Thursday, 09 February 2006
LONDON - Britain’s Hindus and Sikhs want the right to stage open-air cremations on funeral pyres so their dead can take an unimpeded path to reincarnation. “Without these essential last rites, the soul languishes in restless torment,” said Davender Ghai of the Anglo-Asian Friendship Society, a charity that is seeking to overturn a 75-year-old ban.
They are offended by the use of gas-powered crematorium furnaces and fearful that the ashes could be inadvertently mixed with others. Arguing that the law unfairly penalises followers of both religions, the charity has asked permission from local authorities in the northern English city of Newcastle to cremate their dead in the open air.

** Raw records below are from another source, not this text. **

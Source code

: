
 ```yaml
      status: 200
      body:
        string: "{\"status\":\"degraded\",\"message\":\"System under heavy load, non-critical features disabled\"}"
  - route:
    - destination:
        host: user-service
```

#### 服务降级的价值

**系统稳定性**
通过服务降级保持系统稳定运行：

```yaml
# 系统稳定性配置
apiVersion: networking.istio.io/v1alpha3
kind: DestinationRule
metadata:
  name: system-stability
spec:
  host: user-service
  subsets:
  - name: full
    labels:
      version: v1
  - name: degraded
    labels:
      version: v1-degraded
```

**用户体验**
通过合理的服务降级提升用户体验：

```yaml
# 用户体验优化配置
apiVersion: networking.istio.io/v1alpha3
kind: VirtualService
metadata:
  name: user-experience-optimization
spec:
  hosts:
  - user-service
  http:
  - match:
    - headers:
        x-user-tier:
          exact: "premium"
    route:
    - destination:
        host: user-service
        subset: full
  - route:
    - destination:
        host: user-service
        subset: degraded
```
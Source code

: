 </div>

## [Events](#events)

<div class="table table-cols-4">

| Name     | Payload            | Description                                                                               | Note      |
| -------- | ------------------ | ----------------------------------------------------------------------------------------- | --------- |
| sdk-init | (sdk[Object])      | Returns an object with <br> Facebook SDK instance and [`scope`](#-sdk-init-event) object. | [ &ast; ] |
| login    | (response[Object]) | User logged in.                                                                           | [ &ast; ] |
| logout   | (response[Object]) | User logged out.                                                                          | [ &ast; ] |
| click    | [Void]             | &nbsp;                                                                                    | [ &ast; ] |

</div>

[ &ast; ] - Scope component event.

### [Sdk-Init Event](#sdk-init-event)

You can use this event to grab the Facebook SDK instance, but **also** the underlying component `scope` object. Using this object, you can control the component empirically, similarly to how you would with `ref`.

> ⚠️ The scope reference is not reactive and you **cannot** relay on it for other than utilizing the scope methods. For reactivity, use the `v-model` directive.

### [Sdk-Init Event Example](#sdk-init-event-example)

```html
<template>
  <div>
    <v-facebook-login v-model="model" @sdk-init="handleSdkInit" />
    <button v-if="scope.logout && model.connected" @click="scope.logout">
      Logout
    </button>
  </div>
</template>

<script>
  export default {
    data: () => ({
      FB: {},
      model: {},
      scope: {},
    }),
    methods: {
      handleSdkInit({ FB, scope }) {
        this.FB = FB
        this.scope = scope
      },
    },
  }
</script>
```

If the council refuses, they plan to take their case to the High Court in London and the European Court of Human Rights in Strasbourg if necessary. Up to 70 percent of people who die in Britain every year are cremated. Ghai said that at present many Hindus and Sikhs “take the ashes to the river Ganges because they think the last rites are not proper here because of gas-fuelled crematoriums.
“I am not blaming the funeral directors. They do their best but ashes should not be mixed,” he told Reuters. More than 550,000 Hindus and an estimated 320,000 Sikhs live in Britain where open-air cremations have been banned since 1930 amid environmental concerns over mercury emissions.
“This is the first time we have asked for anything. I am just praying and hoping,” Ghai said.
Andrew Bogan, legal adviser to the charity’s 2,000 members, said it was sad and poignant that having made their home in Britain, they should have to go continents away to find peace for their dead.
Explaining the sensitivities, he said: “Reincarnation is the fundamental tenet of the Hindu religion and the point of death and the ceremony and disposal to a large degree determines transmigration of the soul and its next embodiment. “Under no circumstances must there be any intermingling of the ashes. Modern crematoriums have up to 12 services a day so guaranteeing this is just not possible. For Hindus that is catastrophic.” A spokesman for Newcastle City Council said of the proposal: ”Until we have had time to examine the legal, environmental and financial implications involved, we are not in a position to comment.” But Bogan said he was he was confident of victory, concluding, “We are gathering signatures for a petition but we don’t want to bang the door down yet and start jumping on the desk.”